A tumultuous few weeks for the British government leaves open questions for the aggregates sector. 

The government’s Growth Plan, launched on 23 September by former chancellor of the exchequer Kwasi Kwarteng, included significant news for the aggregates sector: high among the new prime minister and chancellor’s priorities would be “accelerating the construction of vital infrastructure projects by liberalising the planning system and streamlining consultation and approval requirements”. 

Detailed in an annex to the plan were 86 proposed road improvement schemes, 10 rail improvement plans and a number of local transport projects, as well as energy projects in nuclear, wind and oil and gas. Clearly, if this work was to go ahead – and it should be noted that the annex specifically noted that being listed did not guarantee either planning permission or funding  – it would represent a filip for the sector.

A focus on materials

Before the appointment of Jeremy Hunt as Kwarteng’s replacement, the Mineral Products Association (MPA) gave a cautious welcome to the growth plan.

Aurelie Delannoy, director of economic affairs at MPA, said that the UK economy appeared to be “well on the path to recession”, and businesses had adjusted their expectations and made plans accordingly. 

Delannoy welcomed the proposed  tax cuts and temporary relief on energy costs as likely to help cushion the blow, but said the few months to come remain challenging.

“A medium-term target of 2.5% trend rate of economic growth is commendable, if arbitrary. Putting infrastructure delivery at the heart of such ambition has long been supported by the mineral products industry, which stands ready to supply the essential construction materials needed, estimated to be some 4 billion tonnes of aggregates over the next 15 years,” she said.

Robert McIlveen, director of public affairs at MPA described the plan as “hugely ambitious” but his colleague Mark Russell, executive director for Planning said there needed to be a greater emphasis on materials.

“Government needs to recognise that all parts of the national economy are impacted by planning and consenting delays, so solely fixing them for infrastructure projects is unlikely to result in miraculous growth. That simply shifts the delays elsewhere in the economy – you can’t build infrastructure if you can’t access the raw materials required. A more joined up and holistic solution is required.”

What now for the growth plan?

Whatever the ambitions may have been, however, with a sudden change of chancellor the next step is unclear. New chancellor Jeremy Hunt has said that despite “mistakes” in the economic programme put forward by his predecessor, overall the growth plan was the right move to make. 

However, dramatic changes are not impossible to imagine.
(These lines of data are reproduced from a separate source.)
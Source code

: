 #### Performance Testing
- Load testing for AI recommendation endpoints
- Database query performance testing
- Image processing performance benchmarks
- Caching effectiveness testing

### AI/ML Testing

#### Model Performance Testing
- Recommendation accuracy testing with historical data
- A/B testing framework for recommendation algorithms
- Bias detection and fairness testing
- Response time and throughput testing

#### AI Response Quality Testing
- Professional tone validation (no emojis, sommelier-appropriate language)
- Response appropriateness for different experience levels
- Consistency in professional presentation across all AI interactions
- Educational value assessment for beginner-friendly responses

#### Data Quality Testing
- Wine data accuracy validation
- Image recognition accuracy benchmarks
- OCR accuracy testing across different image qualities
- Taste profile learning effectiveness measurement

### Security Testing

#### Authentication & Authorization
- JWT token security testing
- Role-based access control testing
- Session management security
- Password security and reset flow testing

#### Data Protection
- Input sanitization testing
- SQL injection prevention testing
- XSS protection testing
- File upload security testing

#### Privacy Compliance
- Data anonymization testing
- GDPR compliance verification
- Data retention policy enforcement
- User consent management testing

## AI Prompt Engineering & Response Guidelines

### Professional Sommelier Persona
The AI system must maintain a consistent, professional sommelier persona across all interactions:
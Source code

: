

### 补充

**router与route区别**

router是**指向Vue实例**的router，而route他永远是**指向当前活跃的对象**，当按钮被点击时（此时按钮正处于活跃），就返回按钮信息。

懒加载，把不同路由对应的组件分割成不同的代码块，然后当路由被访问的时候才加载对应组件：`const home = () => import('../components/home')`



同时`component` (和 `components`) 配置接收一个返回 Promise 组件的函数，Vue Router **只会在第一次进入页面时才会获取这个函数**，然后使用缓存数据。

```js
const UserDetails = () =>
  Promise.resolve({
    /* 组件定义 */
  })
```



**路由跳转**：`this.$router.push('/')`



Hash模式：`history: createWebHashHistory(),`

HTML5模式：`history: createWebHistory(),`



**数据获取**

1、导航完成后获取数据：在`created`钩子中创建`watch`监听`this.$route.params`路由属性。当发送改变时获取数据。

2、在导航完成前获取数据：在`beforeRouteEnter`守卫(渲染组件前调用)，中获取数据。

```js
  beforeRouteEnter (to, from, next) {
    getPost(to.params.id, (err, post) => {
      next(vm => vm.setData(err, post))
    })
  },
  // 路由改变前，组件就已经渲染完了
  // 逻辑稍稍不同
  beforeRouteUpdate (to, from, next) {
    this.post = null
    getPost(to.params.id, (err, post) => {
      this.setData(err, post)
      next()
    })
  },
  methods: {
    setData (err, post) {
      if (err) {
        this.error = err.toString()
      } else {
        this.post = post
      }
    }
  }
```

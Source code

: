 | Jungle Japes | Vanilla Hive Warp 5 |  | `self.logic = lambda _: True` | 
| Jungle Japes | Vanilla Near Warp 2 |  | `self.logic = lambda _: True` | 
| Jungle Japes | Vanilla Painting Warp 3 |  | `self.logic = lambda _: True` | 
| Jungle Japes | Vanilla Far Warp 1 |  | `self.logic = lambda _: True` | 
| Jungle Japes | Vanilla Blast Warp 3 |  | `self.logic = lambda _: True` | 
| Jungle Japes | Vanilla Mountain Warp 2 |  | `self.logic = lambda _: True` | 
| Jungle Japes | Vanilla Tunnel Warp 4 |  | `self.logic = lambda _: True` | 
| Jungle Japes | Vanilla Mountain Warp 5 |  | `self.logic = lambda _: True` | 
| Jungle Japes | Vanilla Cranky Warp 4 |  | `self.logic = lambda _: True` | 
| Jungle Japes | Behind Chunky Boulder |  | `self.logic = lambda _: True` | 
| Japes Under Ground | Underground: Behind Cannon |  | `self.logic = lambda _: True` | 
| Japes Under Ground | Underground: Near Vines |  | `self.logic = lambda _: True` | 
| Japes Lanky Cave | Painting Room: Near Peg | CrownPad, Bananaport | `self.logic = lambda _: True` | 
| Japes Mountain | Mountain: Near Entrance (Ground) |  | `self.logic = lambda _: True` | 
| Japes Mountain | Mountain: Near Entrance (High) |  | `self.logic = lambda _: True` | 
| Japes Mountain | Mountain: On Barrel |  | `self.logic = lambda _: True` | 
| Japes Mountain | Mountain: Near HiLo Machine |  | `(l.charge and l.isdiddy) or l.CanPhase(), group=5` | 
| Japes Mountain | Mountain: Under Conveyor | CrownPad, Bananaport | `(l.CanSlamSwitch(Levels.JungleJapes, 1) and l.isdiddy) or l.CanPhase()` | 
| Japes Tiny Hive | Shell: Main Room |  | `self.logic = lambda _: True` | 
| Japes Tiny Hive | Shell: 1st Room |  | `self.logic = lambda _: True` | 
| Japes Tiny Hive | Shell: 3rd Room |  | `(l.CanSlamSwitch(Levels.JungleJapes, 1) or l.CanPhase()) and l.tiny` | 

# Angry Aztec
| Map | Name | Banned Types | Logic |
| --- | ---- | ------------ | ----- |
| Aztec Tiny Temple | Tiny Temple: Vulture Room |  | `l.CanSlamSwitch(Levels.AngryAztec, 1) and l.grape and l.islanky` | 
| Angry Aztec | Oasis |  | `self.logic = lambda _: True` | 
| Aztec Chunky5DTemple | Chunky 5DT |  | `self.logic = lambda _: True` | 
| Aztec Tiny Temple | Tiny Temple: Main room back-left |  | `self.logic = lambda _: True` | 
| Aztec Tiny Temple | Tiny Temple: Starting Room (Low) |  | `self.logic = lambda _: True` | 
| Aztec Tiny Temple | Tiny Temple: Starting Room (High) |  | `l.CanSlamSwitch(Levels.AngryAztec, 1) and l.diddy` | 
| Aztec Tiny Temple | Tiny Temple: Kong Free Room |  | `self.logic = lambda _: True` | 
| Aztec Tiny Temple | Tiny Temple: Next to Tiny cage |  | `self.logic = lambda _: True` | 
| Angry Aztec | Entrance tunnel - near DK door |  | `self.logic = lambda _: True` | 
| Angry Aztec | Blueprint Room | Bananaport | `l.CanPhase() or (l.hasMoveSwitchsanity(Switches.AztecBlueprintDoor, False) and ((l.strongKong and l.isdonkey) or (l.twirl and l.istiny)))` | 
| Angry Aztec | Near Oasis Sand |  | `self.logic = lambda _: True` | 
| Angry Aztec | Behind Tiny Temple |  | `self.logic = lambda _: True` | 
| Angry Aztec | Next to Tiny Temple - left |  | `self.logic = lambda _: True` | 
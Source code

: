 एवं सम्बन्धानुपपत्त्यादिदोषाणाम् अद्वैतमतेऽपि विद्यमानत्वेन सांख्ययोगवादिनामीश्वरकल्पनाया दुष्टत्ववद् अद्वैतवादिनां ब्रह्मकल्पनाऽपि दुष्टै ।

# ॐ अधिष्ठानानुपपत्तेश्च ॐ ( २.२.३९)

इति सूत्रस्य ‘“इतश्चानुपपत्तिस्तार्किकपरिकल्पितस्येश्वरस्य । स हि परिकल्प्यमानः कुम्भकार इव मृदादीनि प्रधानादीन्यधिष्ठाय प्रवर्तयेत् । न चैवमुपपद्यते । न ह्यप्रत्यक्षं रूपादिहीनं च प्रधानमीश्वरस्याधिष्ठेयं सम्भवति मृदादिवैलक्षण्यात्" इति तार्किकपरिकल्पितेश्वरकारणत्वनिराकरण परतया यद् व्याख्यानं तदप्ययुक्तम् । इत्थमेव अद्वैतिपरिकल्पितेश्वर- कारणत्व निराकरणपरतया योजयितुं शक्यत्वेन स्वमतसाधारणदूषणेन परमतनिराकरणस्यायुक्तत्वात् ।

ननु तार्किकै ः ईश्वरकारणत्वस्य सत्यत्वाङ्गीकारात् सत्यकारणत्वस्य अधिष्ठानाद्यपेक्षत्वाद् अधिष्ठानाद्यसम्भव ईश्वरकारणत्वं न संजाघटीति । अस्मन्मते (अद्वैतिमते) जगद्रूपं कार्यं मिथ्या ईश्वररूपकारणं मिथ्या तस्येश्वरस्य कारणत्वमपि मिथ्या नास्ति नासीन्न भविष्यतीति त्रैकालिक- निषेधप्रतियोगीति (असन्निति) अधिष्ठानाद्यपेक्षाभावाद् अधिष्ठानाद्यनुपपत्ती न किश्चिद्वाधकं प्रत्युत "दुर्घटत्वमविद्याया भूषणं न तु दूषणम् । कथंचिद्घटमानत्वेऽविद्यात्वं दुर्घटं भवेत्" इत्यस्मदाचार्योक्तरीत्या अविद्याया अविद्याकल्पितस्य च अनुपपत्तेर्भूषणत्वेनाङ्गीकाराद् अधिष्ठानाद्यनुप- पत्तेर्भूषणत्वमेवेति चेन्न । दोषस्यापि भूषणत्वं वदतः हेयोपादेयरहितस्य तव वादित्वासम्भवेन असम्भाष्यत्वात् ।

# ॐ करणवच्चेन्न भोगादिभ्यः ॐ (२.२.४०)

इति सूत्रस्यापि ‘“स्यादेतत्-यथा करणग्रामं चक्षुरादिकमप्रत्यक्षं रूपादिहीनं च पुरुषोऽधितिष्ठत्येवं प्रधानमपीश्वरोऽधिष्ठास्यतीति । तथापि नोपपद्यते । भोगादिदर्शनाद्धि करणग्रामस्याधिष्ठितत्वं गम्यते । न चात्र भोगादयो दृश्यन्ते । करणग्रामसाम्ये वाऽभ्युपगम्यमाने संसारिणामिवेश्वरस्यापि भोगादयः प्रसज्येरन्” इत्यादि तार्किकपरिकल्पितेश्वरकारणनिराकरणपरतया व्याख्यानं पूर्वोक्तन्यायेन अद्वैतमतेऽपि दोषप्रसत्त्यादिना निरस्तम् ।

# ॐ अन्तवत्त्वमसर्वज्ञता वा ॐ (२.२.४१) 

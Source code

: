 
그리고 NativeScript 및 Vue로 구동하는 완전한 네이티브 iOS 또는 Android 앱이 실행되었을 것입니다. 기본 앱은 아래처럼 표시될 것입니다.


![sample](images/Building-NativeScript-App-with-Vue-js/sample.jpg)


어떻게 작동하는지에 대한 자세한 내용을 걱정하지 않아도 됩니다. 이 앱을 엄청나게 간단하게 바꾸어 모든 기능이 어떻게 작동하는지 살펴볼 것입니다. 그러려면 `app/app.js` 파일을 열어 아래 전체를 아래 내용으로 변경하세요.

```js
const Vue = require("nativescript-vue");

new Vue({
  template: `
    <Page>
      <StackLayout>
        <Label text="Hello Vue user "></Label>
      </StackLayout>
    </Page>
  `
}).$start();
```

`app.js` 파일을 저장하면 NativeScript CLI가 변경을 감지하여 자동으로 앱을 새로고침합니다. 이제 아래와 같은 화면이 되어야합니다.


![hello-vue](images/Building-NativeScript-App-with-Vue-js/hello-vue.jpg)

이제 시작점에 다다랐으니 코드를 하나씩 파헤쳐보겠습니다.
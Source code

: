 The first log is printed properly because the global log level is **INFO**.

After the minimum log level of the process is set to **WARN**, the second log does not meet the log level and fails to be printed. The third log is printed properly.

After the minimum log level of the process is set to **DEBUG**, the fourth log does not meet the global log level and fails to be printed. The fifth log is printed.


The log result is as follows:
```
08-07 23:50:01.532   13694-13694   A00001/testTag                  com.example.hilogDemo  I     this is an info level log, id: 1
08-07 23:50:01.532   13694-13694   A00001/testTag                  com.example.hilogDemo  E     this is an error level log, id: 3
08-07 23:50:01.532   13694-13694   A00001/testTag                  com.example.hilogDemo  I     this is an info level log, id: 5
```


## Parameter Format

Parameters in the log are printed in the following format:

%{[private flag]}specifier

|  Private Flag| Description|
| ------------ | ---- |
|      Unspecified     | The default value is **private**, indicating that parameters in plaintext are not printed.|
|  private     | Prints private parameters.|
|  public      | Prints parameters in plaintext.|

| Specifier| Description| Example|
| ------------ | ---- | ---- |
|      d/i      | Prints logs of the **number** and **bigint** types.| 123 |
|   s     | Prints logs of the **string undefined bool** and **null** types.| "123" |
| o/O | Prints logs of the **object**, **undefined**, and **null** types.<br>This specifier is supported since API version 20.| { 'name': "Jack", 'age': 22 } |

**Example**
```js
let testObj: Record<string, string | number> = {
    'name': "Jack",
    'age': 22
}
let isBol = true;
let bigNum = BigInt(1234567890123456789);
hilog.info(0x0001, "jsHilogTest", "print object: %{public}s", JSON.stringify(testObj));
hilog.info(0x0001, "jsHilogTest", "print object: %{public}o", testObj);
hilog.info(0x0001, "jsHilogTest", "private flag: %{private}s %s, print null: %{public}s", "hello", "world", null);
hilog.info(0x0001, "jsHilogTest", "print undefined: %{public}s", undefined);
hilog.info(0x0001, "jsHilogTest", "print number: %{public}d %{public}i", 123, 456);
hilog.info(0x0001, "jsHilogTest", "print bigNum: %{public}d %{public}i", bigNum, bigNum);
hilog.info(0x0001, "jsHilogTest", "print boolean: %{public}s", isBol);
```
Indeed, since then Hunt has rolled back much of his predecessor’s budget and the prime minister’s hold on office is being hotly debated in both the press and the corridors of power.

For its part, the Treasury has said the chancellor will make a full announcement of his plans on 31 October. Although they will not be alone, the aggregates and construction sectors will certainly be among those paying close attention.